■ Problem requirements
Go through the entries below and say how many lines contain the string "html"; write only that number.

■ Task data
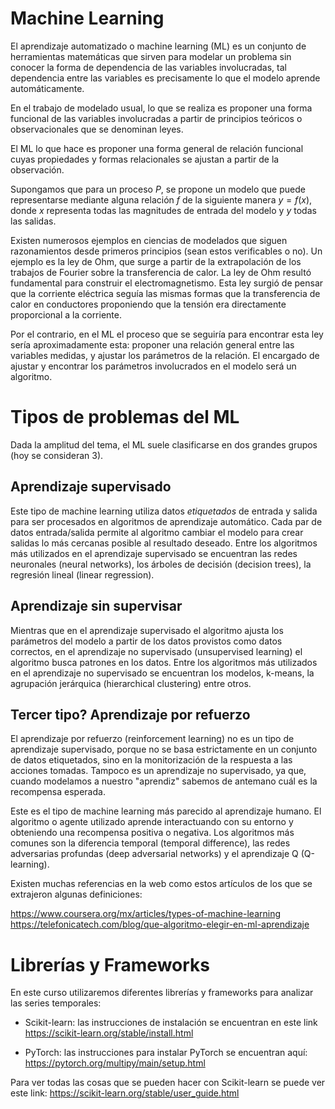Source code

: # Machine Learning

El aprendizaje automatizado o machine learning (ML) es un conjunto de herramientas matemáticas que sirven para modelar un problema sin conocer la forma de dependencia de las variables involucradas, tal dependencia entre las variables es precisamente lo que el modelo aprende automáticamente. 

En el trabajo de modelado usual, lo que se realiza es proponer una forma funcional de las variables involucradas a partir de principios teóricos o observacionales que se denominan leyes.

El ML lo que hace es proponer una forma general de relación funcional cuyas propiedades y formas relacionales se ajustan a partir de la observación.

Supongamos que para un proceso $P$, se propone un modelo que puede representarse mediante alguna relación $f$ de la siguiente manera $y = f(x)$, donde $x$ representa todas las magnitudes de entrada del modelo y $y$ todas las salidas.

Existen numerosos ejemplos en ciencias de modelados que siguen razonamientos desde primeros principios (sean estos verificables o no). Un ejemplo es la ley de Ohm, que surge a partir de la extrapolación de los trabajos de Fourier sobre la transferencia de calor. La ley de Ohm resultó fundamental para construir el electromagnetismo. Esta ley surgió de pensar que la corriente eléctrica seguía las mismas formas que la transferencia de calor en conductores proponiendo que la tensión era directamente proporcional a la corriente.

Por el contrario, en el ML el proceso que se seguiría para encontrar esta ley sería aproximadamente esta: proponer una relación general entre las variables medidas, y ajustar los parámetros de la relación. El encargado de ajustar y encontrar los parámetros involucrados en el modelo será un algoritmo.

# Tipos de problemas del ML

Dada la amplitud del tema, el ML suele clasificarse en dos grandes grupos (hoy se consideran 3).

## Aprendizaje supervisado

Este tipo de machine learning utiliza datos _etiquetados_ de entrada y salida para ser procesados en algoritmos de aprendizaje automático. Cada par de datos entrada/salida permite al algoritmo cambiar el modelo para crear salidas lo más cercanas posible al resultado deseado. Entre los algoritmos más utilizados en el aprendizaje supervisado se encuentran las redes neuronales (neural networks), los árboles de decisión (decision trees), la regresión lineal (linear regression).

## Aprendizaje sin supervisar

Mientras que en el aprendizaje supervisado el algoritmo ajusta los parámetros del modelo a partir de los datos provistos como datos correctos, en el aprendizaje no supervisado (unsupervised learning) el algoritmo busca patrones en los datos. Entre los algoritmos más utilizados en el aprendizaje no supervisado se encuentran los modelos, k-means, la agrupación jerárquica (hierarchical clustering) entre otros.

## Tercer tipo? Aprendizaje por refuerzo

El aprendizaje por refuerzo (reinforcement learning) no es un tipo de aprendizaje supervisado, porque no se basa estrictamente en un conjunto de datos etiquetados, sino en la monitorización de la respuesta a las acciones tomadas. Tampoco es un aprendizaje no supervisado, ya que, cuando modelamos a nuestro "aprendiz" sabemos de antemano cuál es la recompensa esperada.  

Este es el tipo de machine learning más parecido al aprendizaje humano. El algoritmo o agente utilizado aprende interactuando con su entorno y obteniendo una recompensa positiva o negativa. Los algoritmos más comunes son la diferencia temporal (temporal difference), las redes adversarias profundas (deep adversarial networks) y el aprendizaje Q (Q-learning).


Existen muchas referencias en la web como estos artículos de los que se extrajeron algunas definiciones:

https://www.coursera.org/mx/articles/types-of-machine-learning
https://telefonicatech.com/blog/que-algoritmo-elegir-en-ml-aprendizaje


# Librerías y Frameworks 

En este curso utilizaremos diferentes librerías y frameworks para analizar las series temporales:

* Scikit-learn: las instrucciones de instalación se encuentran en este link https://scikit-learn.org/stable/install.html

* PyTorch: las instrucciones para instalar PyTorch se encuentran aquí: https://pytorch.org/multipy/main/setup.html

Para ver todas las cosas que se pueden hacer con Scikit-learn se puede ver este link:
https://scikit-learn.org/stable/user_guide.html

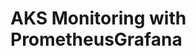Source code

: # AKS Monitoring with PrometheusGrafana                                                                                                     
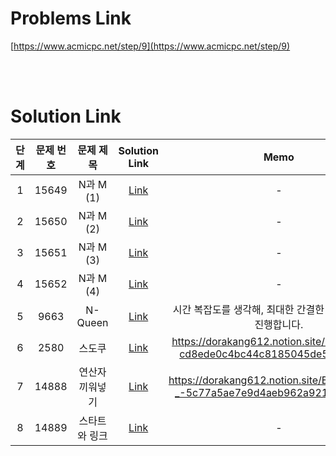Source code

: # Problems Link

[https://www.acmicpc.net/step/9](https://www.acmicpc.net/step/9)

<br><br>

# Solution Link

| 단계 | 문제 번호 |    문제 제목    |               Solution Link                |                                     Memo                                      |
| :--: | :-------: | :-------------: | :----------------------------------------: | :---------------------------------------------------------------------------: |
|  1   |   15649   |    N과 M (1)    |     [Link](../Solutions/15649_N과_M_1)     |                                       -                                       |
|  2   |   15650   |    N과 M (2)    |     [Link](../Solutions/15650_N과_M_2)     |                                       -                                       |
|  3   |   15651   |    N과 M (3)    |     [Link](../Solutions/15651_N과_M_3)     |                                       -                                       |
|  4   |   15652   |    N과 M (4)    |     [Link](../Solutions/15652_N과_M_4)     |                                       -                                       |
|  5   |   9663    |     N-Queen     |     [Link](../Solutions/9663_N_Queen)      |         시간 복잡도를 생각해, 최대한 간결한 절차로 탐색을 진행합니다.         |
|  6   |   2580    |     스도쿠      |      [Link](../Solutions/2580_스토쿠)      |  https://dorakang612.notion.site/BOJ_2580_-cd8ede0c4bc44c8185045de5aa931b13   |
|  7   |   14888   | 연산자 끼워넣기 | [Link](../Solutions/14888_연산자_끼워넣기) | https://dorakang612.notion.site/BOJ_14888_-_-5c77a5ae7e9d4aeb962a9216447423fe |
|  8   |   14889   |  스타트와 링크  |  [Link](../Solutions/14889_스타트와_링크)  |                                       -                                       |
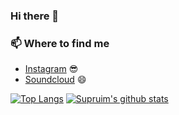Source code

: ### Hi there 👋

<!--
**Supruim/Supruim** is a ✨ _special_ ✨ repository because its `README.md` (this file) appears on your GitHub profile.


- 🔭 I’m currently working on 
- 🌱 I’m currently learning to type with 10 fingers
- 👯 I’m looking to collaborate on 
- 🤔 I’m looking for help with 
- 💬 Ask me about 
- 📫 How to reach me: 
- 😄 Pronouns: ...
- ⚡ Fun fact: ...
-->
### 📫 Where to find me
- [Instagram](https://instagram.com/stephenajulu) 😎
- [Soundcloud](https://soundcloud.com/magpus) 😄


[![Top Langs](https://github-readme-stats.vercel.app/api/top-langs/?username=supruim)](https://github.com/anuraghazra/github-readme-stats)
[![Supruim's github stats](https://github-readme-stats.vercel.app/api?username=supruim)](https://github.com/supruim/github-readme-stats)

■ Answer section
3